Kurze Stille. Ein Räuspern am andere Ende der Leitung. Eine tiefe, ruhige Stimme sprach zu mir, die ich dem Notar zuordnen konnte, der mich im letzten halben Jahr bei dem Nachlass meiner Mutter geholfen hat.
„Grüße Sie, Ms Osborne. Hier ist Dr. Benoit", begrüßte er mich und klang etwas eindringlich. „Haben Sie für mich eine Minute?"
Ich starrte ruhig auf den Couchtisch vor mir und versuchte gelassen zu bleiben. Ganz genau konnte ich seinen Anruf nicht zuordnen, denn wir sprachen bereits vor ein paar Tagen miteinander in seiner Kanzlei.
Dabei ging es nur um einige Dokumente, die ich nachreichen sollte.
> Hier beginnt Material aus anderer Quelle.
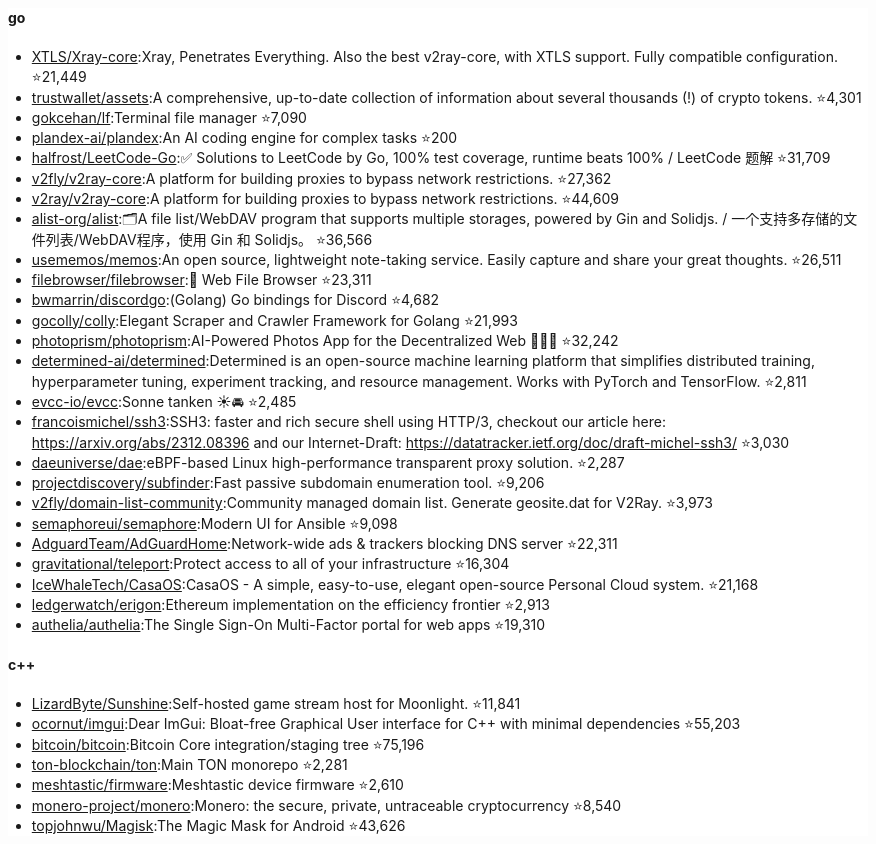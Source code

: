 #### go
* [XTLS/Xray-core](https://github.com/XTLS/Xray-core):Xray, Penetrates Everything. Also the best v2ray-core, with XTLS support. Fully compatible configuration. ⭐21,449
* [trustwallet/assets](https://github.com/trustwallet/assets):A comprehensive, up-to-date collection of information about several thousands (!) of crypto tokens. ⭐4,301
* [gokcehan/lf](https://github.com/gokcehan/lf):Terminal file manager ⭐7,090
* [plandex-ai/plandex](https://github.com/plandex-ai/plandex):An AI coding engine for complex tasks ⭐200
* [halfrost/LeetCode-Go](https://github.com/halfrost/LeetCode-Go):✅ Solutions to LeetCode by Go, 100% test coverage, runtime beats 100% / LeetCode 题解 ⭐31,709
* [v2fly/v2ray-core](https://github.com/v2fly/v2ray-core):A platform for building proxies to bypass network restrictions. ⭐27,362
* [v2ray/v2ray-core](https://github.com/v2ray/v2ray-core):A platform for building proxies to bypass network restrictions. ⭐44,609
* [alist-org/alist](https://github.com/alist-org/alist):🗂️A file list/WebDAV program that supports multiple storages, powered by Gin and Solidjs. / 一个支持多存储的文件列表/WebDAV程序，使用 Gin 和 Solidjs。 ⭐36,566
* [usememos/memos](https://github.com/usememos/memos):An open source, lightweight note-taking service. Easily capture and share your great thoughts. ⭐26,511
* [filebrowser/filebrowser](https://github.com/filebrowser/filebrowser):📂 Web File Browser ⭐23,311
* [bwmarrin/discordgo](https://github.com/bwmarrin/discordgo):(Golang) Go bindings for Discord ⭐4,682
* [gocolly/colly](https://github.com/gocolly/colly):Elegant Scraper and Crawler Framework for Golang ⭐21,993
* [photoprism/photoprism](https://github.com/photoprism/photoprism):AI-Powered Photos App for the Decentralized Web 🌈💎✨ ⭐32,242
* [determined-ai/determined](https://github.com/determined-ai/determined):Determined is an open-source machine learning platform that simplifies distributed training, hyperparameter tuning, experiment tracking, and resource management. Works with PyTorch and TensorFlow. ⭐2,811
* [evcc-io/evcc](https://github.com/evcc-io/evcc):Sonne tanken ☀️🚘 ⭐2,485
* [francoismichel/ssh3](https://github.com/francoismichel/ssh3):SSH3: faster and rich secure shell using HTTP/3, checkout our article here: https://arxiv.org/abs/2312.08396 and our Internet-Draft: https://datatracker.ietf.org/doc/draft-michel-ssh3/ ⭐3,030
* [daeuniverse/dae](https://github.com/daeuniverse/dae):eBPF-based Linux high-performance transparent proxy solution. ⭐2,287
* [projectdiscovery/subfinder](https://github.com/projectdiscovery/subfinder):Fast passive subdomain enumeration tool. ⭐9,206
* [v2fly/domain-list-community](https://github.com/v2fly/domain-list-community):Community managed domain list. Generate geosite.dat for V2Ray. ⭐3,973
* [semaphoreui/semaphore](https://github.com/semaphoreui/semaphore):Modern UI for Ansible ⭐9,098
* [AdguardTeam/AdGuardHome](https://github.com/AdguardTeam/AdGuardHome):Network-wide ads & trackers blocking DNS server ⭐22,311
* [gravitational/teleport](https://github.com/gravitational/teleport):Protect access to all of your infrastructure ⭐16,304
* [IceWhaleTech/CasaOS](https://github.com/IceWhaleTech/CasaOS):CasaOS - A simple, easy-to-use, elegant open-source Personal Cloud system. ⭐21,168
* [ledgerwatch/erigon](https://github.com/ledgerwatch/erigon):Ethereum implementation on the efficiency frontier ⭐2,913
* [authelia/authelia](https://github.com/authelia/authelia):The Single Sign-On Multi-Factor portal for web apps ⭐19,310

#### c++
* [LizardByte/Sunshine](https://github.com/LizardByte/Sunshine):Self-hosted game stream host for Moonlight. ⭐11,841
* [ocornut/imgui](https://github.com/ocornut/imgui):Dear ImGui: Bloat-free Graphical User interface for C++ with minimal dependencies ⭐55,203
* [bitcoin/bitcoin](https://github.com/bitcoin/bitcoin):Bitcoin Core integration/staging tree ⭐75,196
* [ton-blockchain/ton](https://github.com/ton-blockchain/ton):Main TON monorepo ⭐2,281
* [meshtastic/firmware](https://github.com/meshtastic/firmware):Meshtastic device firmware ⭐2,610
* [monero-project/monero](https://github.com/monero-project/monero):Monero: the secure, private, untraceable cryptocurrency ⭐8,540
* [topjohnwu/Magisk](https://github.com/topjohnwu/Magisk):The Magic Mask for Android ⭐43,626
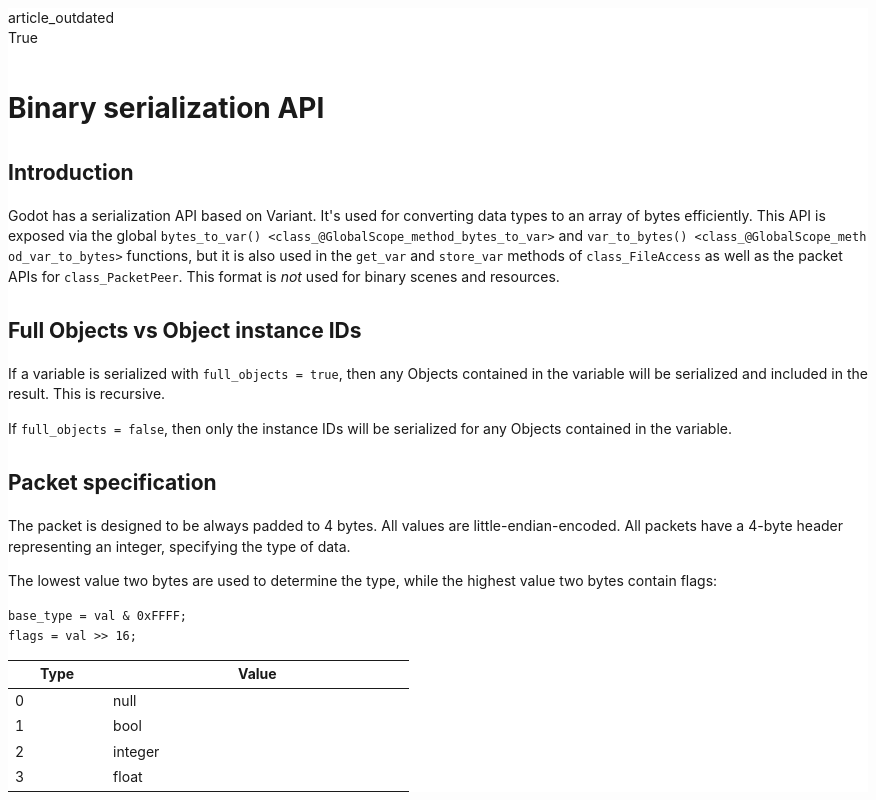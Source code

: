 article\_outdated  
True

# Binary serialization API

## Introduction

Godot has a serialization API based on Variant. It's used for converting
data types to an array of bytes efficiently. This API is exposed via the
global `bytes_to_var() <class_@GlobalScope_method_bytes_to_var>` and
`var_to_bytes() <class_@GlobalScope_method_var_to_bytes>` functions, but
it is also used in the `get_var` and `store_var` methods of
`class_FileAccess` as well as the packet APIs for `class_PacketPeer`.
This format is *not* used for binary scenes and resources.

## Full Objects vs Object instance IDs

If a variable is serialized with `full_objects = true`, then any Objects
contained in the variable will be serialized and included in the result.
This is recursive.

If `full_objects = false`, then only the instance IDs will be serialized
for any Objects contained in the variable.

## Packet specification

The packet is designed to be always padded to 4 bytes. All values are
little-endian-encoded. All packets have a 4-byte header representing an
integer, specifying the type of data.

The lowest value two bytes are used to determine the type, while the
highest value two bytes contain flags:

    base_type = val & 0xFFFF;
    flags = val >> 16;

<table style="width:50%;">
<colgroup>
<col style="width: 12%" />
<col style="width: 37%" />
</colgroup>
<thead>
<tr>
<th>Type</th>
<th>Value</th>
</tr>
</thead>
<tbody>
<tr>
<td>0</td>
<td>null</td>
</tr>
<tr>
<td>1</td>
<td>bool</td>
</tr>
<tr>
<td>2</td>
<td>integer</td>
</tr>
<tr>
<td>3</td>
<td>float</td>
</tr>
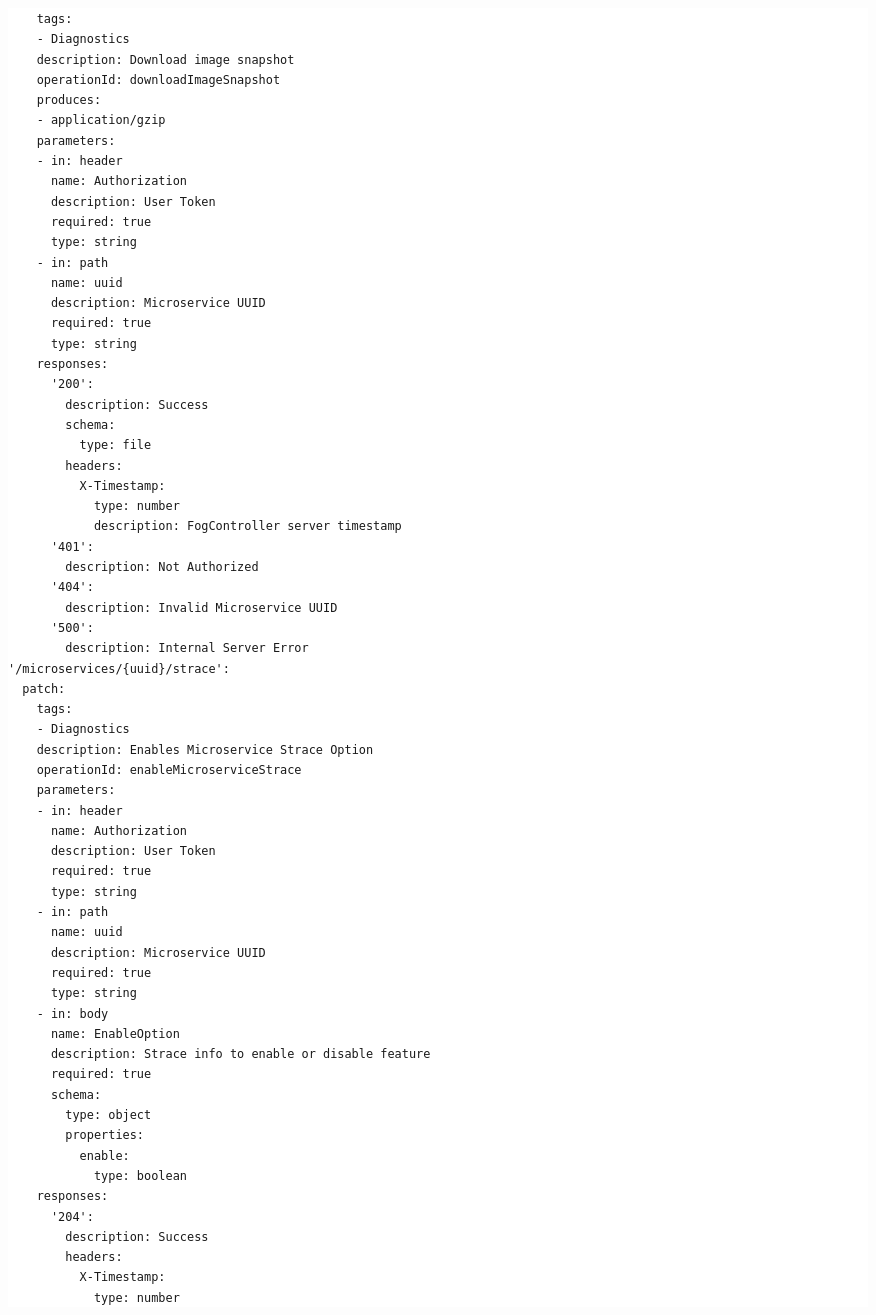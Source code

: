        tags:
        - Diagnostics
        description: Download image snapshot
        operationId: downloadImageSnapshot
        produces:
        - application/gzip
        parameters:
        - in: header
          name: Authorization
          description: User Token
          required: true
          type: string
        - in: path
          name: uuid
          description: Microservice UUID
          required: true
          type: string
        responses:
          '200':
            description: Success
            schema:
              type: file
            headers:
              X-Timestamp:
                type: number
                description: FogController server timestamp
          '401':
            description: Not Authorized
          '404':
            description: Invalid Microservice UUID
          '500':
            description: Internal Server Error
    '/microservices/{uuid}/strace':
      patch:
        tags:
        - Diagnostics
        description: Enables Microservice Strace Option
        operationId: enableMicroserviceStrace
        parameters:
        - in: header
          name: Authorization
          description: User Token
          required: true
          type: string
        - in: path
          name: uuid
          description: Microservice UUID
          required: true
          type: string
        - in: body
          name: EnableOption
          description: Strace info to enable or disable feature
          required: true
          schema:
            type: object
            properties:
              enable:
                type: boolean
        responses:
          '204':
            description: Success
            headers:
              X-Timestamp:
                type: number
Umso verwirrter war ich über diesen Anruf und dementsprechend zitterte auch meine Stimme. „Hallo Dr. Benoit. Kein Problem. Wie kann ich Ihnen helfen?"
„Helfen nicht.", gestand er offenkundig und fuhr direkt fort. „Aber ich habe noch etwas in der Verlassenschaft ihrer Mutter herausgefunden, dass sie vielleicht wissen sollten. Ich habe es, offen gestanden, gerade selbst erst erfahren."
Ich schluckte und griff, ohne zu darüber nachzudenken, nach der Hand meiner besten Freundin. Sie sah nun selber ganz verwirrt drein und legte den Kopf schief. Ob sie hören konnte, was der Notar zu ihr sagte?
„Oh okay. Um was geht es denn?"
Es raschelte kurz am anderen Ende der Leitung. So, als würde er gerne die Seite eines Buches umblättern. In diesem Fall wohl ein Blatt im Akt. „Ist Ihnen eine Mrs. Murphy bekannt?"
Ich zögerte. Der Name war mir durchaus bekannt und keineswegs fremd. Doch ich fragte mich, was es damit auf sich hatte und n welchem Zusammenhang dies mit meiner Mutter stünde. „Ehrlich gesagt ja und nein. Meine Mutter sprach einmal von einer Freundin, die so hieß. Aber das ist schon länger her. Da war ich noch ein Kind."
„Hm, ich verstehe...", kam es nachdenklich von Dr. Benoit. „Dann wird Ihnen die Rosewood Farm wohl auch nichts sagen."
„Nein, tut mir leid.", erwiderte ich achselzuckend und lauschte.
„Ihre Mutter hat Ihnen ein Landhaus in Neuseeland vermacht. Es war wohl vor einigen Jahren noch im Besitz einer Mrs. Murphy und-", drang die tiefe Stimme des Notares durch den Hörer zu mir hervor und machte mich stutzig.